Insights: This paper is a model for the "cross-community benchmark" paradigm. When a direction evolves in parallel across different communities, conducting an honest unified comparison is often as valuable as a new model. A direct reminder for GNN/Geometric Deep Learning researchers: before choosing a hyperbolic embedding component, check the near-linear solutions from the Algorithms community; do not assume RSGD is the only option.
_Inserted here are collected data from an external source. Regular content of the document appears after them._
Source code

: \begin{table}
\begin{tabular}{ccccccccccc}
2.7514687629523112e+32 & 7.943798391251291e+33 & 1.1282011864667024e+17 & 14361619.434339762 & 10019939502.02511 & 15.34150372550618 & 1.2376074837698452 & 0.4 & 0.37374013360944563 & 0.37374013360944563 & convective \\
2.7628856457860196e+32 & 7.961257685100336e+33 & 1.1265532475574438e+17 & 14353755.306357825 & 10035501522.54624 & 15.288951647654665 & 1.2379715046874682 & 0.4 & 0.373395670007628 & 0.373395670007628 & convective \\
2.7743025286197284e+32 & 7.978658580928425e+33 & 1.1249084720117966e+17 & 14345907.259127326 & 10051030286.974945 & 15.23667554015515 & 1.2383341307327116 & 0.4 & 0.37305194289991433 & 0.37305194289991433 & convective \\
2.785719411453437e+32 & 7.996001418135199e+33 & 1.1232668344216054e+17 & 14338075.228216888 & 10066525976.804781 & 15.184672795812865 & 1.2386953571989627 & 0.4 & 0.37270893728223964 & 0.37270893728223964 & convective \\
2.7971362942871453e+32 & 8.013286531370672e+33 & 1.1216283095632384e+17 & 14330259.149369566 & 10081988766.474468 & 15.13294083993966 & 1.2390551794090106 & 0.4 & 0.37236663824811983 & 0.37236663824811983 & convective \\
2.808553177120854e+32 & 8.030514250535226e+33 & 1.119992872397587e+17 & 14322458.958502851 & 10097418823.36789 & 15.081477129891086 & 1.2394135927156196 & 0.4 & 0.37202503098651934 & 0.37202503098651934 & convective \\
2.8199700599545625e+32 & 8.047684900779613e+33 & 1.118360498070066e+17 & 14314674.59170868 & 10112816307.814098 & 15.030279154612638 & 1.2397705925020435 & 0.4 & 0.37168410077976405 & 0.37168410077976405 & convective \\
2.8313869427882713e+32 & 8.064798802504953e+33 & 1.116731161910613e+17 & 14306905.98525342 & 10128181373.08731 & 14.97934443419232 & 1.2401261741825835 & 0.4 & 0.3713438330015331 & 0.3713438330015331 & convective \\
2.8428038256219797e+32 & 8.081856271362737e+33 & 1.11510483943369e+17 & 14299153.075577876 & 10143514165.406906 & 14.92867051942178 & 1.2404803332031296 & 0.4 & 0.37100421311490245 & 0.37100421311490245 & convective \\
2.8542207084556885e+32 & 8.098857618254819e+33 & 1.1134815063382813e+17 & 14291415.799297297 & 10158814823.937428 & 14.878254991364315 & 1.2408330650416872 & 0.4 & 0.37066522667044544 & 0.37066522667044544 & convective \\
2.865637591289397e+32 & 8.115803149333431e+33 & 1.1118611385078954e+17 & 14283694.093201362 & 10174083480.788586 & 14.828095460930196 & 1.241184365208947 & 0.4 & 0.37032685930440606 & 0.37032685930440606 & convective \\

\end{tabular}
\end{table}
The ICV concept also suggests that reports of "larger dimension/capacity is better" require calibration using information criteria.

Rating¶

Novelty: ⭐⭐⭐⭐ — Not in a new algorithm, but in the first systematic horizontal benchmark bridging three communities and the corrective ICV metric. The research perspective is rare and sharp.
Experimental Thoroughness: ⭐⭐⭐⭐ — 14 methods $\times$ (38 real networks + 600 simulated networks) $\times$ 7 metrics. Large coverage and honest reporting of contradictions with classic papers; points deducted for the single simulation regime and preliminary ICV validation.
Writing Quality: ⭐⭐⭐⭐ — Clear explanation of hyperbolic geometry and community backgrounds; narrative of motivation is compelling. Information intensity is slightly high in the metrics section.
Value: ⭐⭐⭐⭐⭐ — Immediate practical significance for the ML community (switching to 100x faster BFKL) and prompts a rethink of evaluation paradigms. Broad impact.